Dataset entries:
________

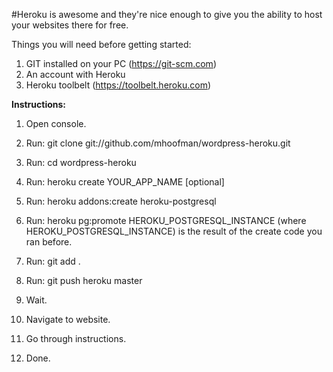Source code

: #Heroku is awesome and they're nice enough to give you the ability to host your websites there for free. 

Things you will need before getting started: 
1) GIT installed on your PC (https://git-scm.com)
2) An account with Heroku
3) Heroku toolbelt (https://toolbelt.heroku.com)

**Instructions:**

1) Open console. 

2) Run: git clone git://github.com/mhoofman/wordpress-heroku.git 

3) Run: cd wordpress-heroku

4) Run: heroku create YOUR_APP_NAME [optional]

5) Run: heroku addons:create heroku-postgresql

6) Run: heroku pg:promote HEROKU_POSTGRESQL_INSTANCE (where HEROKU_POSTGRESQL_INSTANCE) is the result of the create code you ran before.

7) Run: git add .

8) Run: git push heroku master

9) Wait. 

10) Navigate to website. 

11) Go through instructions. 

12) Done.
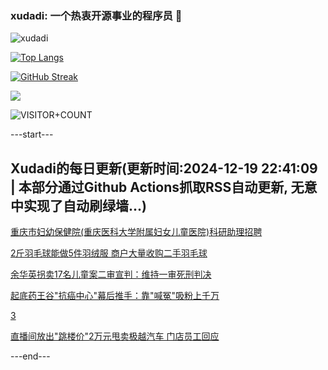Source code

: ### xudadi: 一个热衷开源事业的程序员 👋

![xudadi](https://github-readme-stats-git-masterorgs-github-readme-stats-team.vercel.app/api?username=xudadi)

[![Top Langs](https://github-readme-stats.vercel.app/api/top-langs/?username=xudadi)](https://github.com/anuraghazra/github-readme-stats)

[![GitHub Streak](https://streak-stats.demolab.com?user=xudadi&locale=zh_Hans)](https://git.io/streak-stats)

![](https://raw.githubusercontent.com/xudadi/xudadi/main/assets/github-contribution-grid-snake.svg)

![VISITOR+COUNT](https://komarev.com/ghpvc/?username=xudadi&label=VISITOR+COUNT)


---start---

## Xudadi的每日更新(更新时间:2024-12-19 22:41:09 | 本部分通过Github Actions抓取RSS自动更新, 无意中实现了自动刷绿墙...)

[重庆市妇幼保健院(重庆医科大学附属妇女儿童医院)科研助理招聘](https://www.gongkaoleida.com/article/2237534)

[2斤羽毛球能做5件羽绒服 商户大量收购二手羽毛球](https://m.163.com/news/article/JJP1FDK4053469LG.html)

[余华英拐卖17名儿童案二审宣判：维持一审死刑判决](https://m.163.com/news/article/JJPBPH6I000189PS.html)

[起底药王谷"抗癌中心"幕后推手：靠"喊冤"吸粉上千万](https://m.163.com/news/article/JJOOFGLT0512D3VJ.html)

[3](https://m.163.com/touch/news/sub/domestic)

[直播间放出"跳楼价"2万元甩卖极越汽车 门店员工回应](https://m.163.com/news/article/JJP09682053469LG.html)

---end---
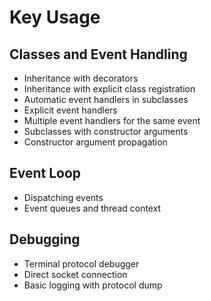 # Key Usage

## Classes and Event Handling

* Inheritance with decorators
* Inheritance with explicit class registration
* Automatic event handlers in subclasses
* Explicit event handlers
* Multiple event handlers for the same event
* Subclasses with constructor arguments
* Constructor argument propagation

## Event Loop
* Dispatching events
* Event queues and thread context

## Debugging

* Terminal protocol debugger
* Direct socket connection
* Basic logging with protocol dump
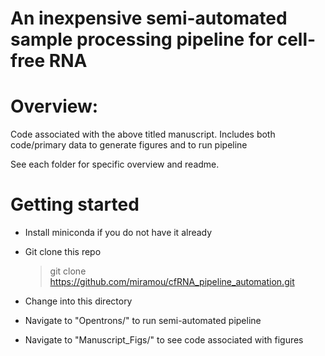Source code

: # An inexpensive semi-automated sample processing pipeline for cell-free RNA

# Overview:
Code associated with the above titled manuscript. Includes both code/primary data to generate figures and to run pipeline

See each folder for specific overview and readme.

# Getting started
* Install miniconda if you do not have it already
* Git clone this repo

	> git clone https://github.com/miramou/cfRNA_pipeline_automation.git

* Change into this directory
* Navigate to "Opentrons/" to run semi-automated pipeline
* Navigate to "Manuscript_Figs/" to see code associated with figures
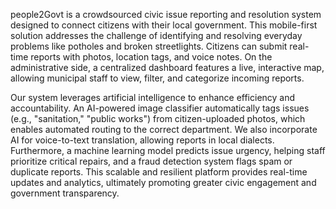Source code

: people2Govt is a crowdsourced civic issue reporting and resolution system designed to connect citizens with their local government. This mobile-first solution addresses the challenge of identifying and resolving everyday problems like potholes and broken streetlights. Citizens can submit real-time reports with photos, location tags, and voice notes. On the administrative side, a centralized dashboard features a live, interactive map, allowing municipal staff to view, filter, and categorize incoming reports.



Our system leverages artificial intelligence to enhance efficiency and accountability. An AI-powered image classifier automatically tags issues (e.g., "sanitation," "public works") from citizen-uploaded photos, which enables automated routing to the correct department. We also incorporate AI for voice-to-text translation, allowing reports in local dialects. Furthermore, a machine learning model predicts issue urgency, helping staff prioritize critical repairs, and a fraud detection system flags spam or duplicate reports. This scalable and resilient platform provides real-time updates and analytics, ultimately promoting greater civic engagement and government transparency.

________

Work instructions: Copy nothing past the line containing "3) Heroku toolbelt": reproduce every line from the start of the records up to it, skipping pictures.

Exercise output:
Source code

: #Heroku is awesome and they're nice enough to give you the ability to host your websites there for free. 

Things you will need before getting started: 
1) GIT installed on your PC (https://git-scm.com)
2) An account with Heroku
3) Heroku toolbelt (https://toolbelt.heroku.com)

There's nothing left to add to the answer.